→ Task objective: Scan the records that follow, and whenever a line has the word "this", copy it.
──────────
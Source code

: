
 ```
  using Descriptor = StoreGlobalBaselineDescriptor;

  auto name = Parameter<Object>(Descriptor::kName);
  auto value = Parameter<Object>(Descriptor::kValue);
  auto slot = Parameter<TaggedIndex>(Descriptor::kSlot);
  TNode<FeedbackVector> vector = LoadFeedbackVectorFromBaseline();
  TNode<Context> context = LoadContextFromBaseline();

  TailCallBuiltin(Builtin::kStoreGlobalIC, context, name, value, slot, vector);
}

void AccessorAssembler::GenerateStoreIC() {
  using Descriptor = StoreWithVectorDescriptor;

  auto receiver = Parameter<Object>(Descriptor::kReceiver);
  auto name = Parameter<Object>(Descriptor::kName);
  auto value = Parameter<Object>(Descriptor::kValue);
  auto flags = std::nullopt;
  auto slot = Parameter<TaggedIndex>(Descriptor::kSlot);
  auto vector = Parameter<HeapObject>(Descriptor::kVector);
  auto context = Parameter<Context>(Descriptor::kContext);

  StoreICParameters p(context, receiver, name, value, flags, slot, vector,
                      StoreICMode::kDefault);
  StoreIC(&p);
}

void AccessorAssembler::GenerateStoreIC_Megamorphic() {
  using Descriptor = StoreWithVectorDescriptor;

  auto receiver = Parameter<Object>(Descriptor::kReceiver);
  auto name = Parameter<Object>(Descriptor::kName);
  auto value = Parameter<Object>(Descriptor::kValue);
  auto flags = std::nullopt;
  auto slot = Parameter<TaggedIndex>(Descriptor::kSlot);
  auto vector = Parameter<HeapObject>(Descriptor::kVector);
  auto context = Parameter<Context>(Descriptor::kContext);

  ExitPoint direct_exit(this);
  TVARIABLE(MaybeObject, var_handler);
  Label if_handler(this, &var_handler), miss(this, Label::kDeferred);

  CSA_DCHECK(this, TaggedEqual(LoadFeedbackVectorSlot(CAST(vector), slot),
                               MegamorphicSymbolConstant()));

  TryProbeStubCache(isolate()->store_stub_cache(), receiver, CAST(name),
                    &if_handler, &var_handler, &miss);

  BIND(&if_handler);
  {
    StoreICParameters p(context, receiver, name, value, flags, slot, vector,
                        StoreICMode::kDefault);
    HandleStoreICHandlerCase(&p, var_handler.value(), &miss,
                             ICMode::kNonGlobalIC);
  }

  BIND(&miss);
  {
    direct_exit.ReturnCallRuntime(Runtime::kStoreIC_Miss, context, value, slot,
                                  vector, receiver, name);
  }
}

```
──────────
→ Answer:
  ExitPoint direct_exit(this);
  Label if_handler(this, &var_handler), miss(this, Label::kDeferred);
  CSA_DCHECK(this, TaggedEqual(LoadFeedbackVectorSlot(CAST(vector), slot),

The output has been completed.